The committee claimed the former president instigated the attack by his supporters and provided “aid and comfort” to the rioters in violation of multiple federal laws. “None of the events of January 6 would have happened without him,” the summary of its final report says.
Members say there’s evidence to pursue the prosecution of Mr Trump on four charges:
Obstruction of an official proceeding
Conspiracy to defraud the United States
Conspiracy to make a false statement
Inciting, assisting, aiding, or comforting an insurrection
The vote provided a dramatic finale to an 18-month inquiry into the chaotic last days of Mr Trump’s presidency – but the implications for him will be mostly political, not legal.
A gesture, not an indictment
If Mr Trump were convicted of the crimes the committee has accused him of committing, he could face hundreds of thousands of dollars in fines, up to 20 years in prison and be prohibited from running for future political office. The committee’s vote, however, is largely symbolic.
Congress does not have the ability to charge Mr Trump with any of the listed federal crimes. That power lies solely in the hands of the US Justice Department, which is part of President Joe Biden’s administration.
With its vote, the congressional committee members have, in effect, recommended the Justice Department act. They have laid out the case – the means, the motive and the opportunity – as they see it. And, perhaps most importantly, they have provided a trove of the supporting evidence gathered over nearly two years of interviews, subpoenas, document reviews and legal battles.
What the Justice Department does with all this, however, is entirely out of the committee’s control.
Trump’s legal woes
While the January 6 committee’s recommendations may have little legal weight, there are plenty of indications that the Justice Department is already well into the kind of investigation of possible criminal conduct by the former president that the committee desires.
A grand jury convened by federal attorneys has already issued subpoenas to dozens of Mr Trump’s administration and campaign officials and requested many of the same Trump administration documents reviewed by the congressional committee.
Last month, US Attorney General Merrick Garland appointed a special counsel, Jack Smith, to handle all aspects of the inquiry into the former president. He cited Mr Trump’s announcement of his 2024 presidential bid, and the possibility that Mr Trump could face off against Mr Biden in the general election, as grounds for separating the investigation from the Justice Department’s day-to-day operations.
Since then, Mr Smith’s office has issued its own subpoenas to officials in seven states who had been contacted by Mr Trump or his advisers during their attempts to dispute the 2020 presidential election results. The independent council investigation appears to be wasting little time picking up where career Justice Department lawyers left off.

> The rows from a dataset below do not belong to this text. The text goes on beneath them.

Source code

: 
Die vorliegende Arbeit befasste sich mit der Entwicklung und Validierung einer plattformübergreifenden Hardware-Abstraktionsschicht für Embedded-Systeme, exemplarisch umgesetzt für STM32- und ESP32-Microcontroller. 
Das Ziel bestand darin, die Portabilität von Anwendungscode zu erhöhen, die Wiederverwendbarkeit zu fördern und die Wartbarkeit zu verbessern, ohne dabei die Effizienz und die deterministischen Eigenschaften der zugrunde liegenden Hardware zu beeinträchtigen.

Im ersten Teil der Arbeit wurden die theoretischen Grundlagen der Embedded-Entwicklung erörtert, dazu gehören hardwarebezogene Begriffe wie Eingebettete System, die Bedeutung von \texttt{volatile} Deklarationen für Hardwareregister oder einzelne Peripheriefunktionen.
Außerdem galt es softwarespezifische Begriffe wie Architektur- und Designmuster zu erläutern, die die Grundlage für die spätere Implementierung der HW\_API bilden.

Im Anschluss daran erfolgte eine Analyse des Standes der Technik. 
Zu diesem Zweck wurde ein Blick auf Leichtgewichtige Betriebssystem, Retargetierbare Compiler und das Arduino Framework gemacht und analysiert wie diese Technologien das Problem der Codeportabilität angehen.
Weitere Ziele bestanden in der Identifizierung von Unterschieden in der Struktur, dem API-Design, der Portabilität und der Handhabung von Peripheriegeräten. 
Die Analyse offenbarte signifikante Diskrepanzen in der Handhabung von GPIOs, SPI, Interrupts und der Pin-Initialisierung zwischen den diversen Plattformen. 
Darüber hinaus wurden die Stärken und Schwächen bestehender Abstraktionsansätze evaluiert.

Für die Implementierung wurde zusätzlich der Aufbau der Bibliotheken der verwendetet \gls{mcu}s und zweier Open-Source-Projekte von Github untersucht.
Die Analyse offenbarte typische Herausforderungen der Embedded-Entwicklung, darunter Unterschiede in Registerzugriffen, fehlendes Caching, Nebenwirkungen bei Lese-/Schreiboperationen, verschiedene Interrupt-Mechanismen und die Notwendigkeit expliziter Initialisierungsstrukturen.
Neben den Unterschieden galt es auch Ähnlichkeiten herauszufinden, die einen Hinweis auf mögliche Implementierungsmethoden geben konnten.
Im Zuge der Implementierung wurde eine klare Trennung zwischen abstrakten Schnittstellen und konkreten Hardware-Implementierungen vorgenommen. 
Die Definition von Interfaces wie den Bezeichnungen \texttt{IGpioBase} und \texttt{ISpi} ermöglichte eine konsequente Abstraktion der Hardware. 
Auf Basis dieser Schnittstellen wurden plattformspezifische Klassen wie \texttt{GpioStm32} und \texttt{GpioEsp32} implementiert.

The Capitol attack is not Mr Trump’s only source of legal concern, either. Mr Smith is also investigating the former president’s handling of classified material at his Mar-a-Lago estate after he left office. A Georgia district attorney continues to dig into whether Mr Trump’s contact with state officials violated Georgia election law. And there are a host of civil cases too.
Political fallout
Mr Trump has long attempted to paint the entirety of the criminal and civil investigations and lawsuits directed at him as part of a partisan “witch hunt” whose ultimate goal is to thwart his return to political power.
The nature of the congressional committee’s criminal referral – voted on by seven Democrats and two vehemently anti-Trump Republicans – will do little to counter these claims, and may in fact be cited by Mr Trump as further evidence of the partisan nature of the allegations if and when they turn into actual criminal charges.
The referrals, however, will generate days of negative coverage for Mr Trump, as newspaper and television headlines recount the nature of the recommended charges and remind Americans of the violence of 6 January and Mr Trump’s months-long efforts to challenge his election defeat.
Already, there are indications that Mr Trump may be facing increasingly stiff political headwinds as he tries to gear up another bid for the presidency in 2024. Recent polls show that he continues to be unpopular with vast swaths of the American public, and that his support is dropping even among Republican voters. Hypothetical head-to-head election matchups show him losing ground to Florida Governor Ron DeSantis for the Republican presidential nomination and trailing Mr Biden in a general election contest.
Since announcing his presidential bid just a week after the Republican Party and Mr Trump’s handpicked candidates underperformed in the November 2022 midterm congressional elections, Mr Trump has taken few visible steps to advance his campaign efforts. While there are rumours of hirings and talk of new policy announcements, the biggest news came from the former president’s touting of Trump-themed action-hero digital collector cards, sold for $99 apiece.
As the calendar turns to 2023, and the Republican presidential nomination contest comes into focus, Mr Trump may require some remarkable feats of political strength to regain his political footing.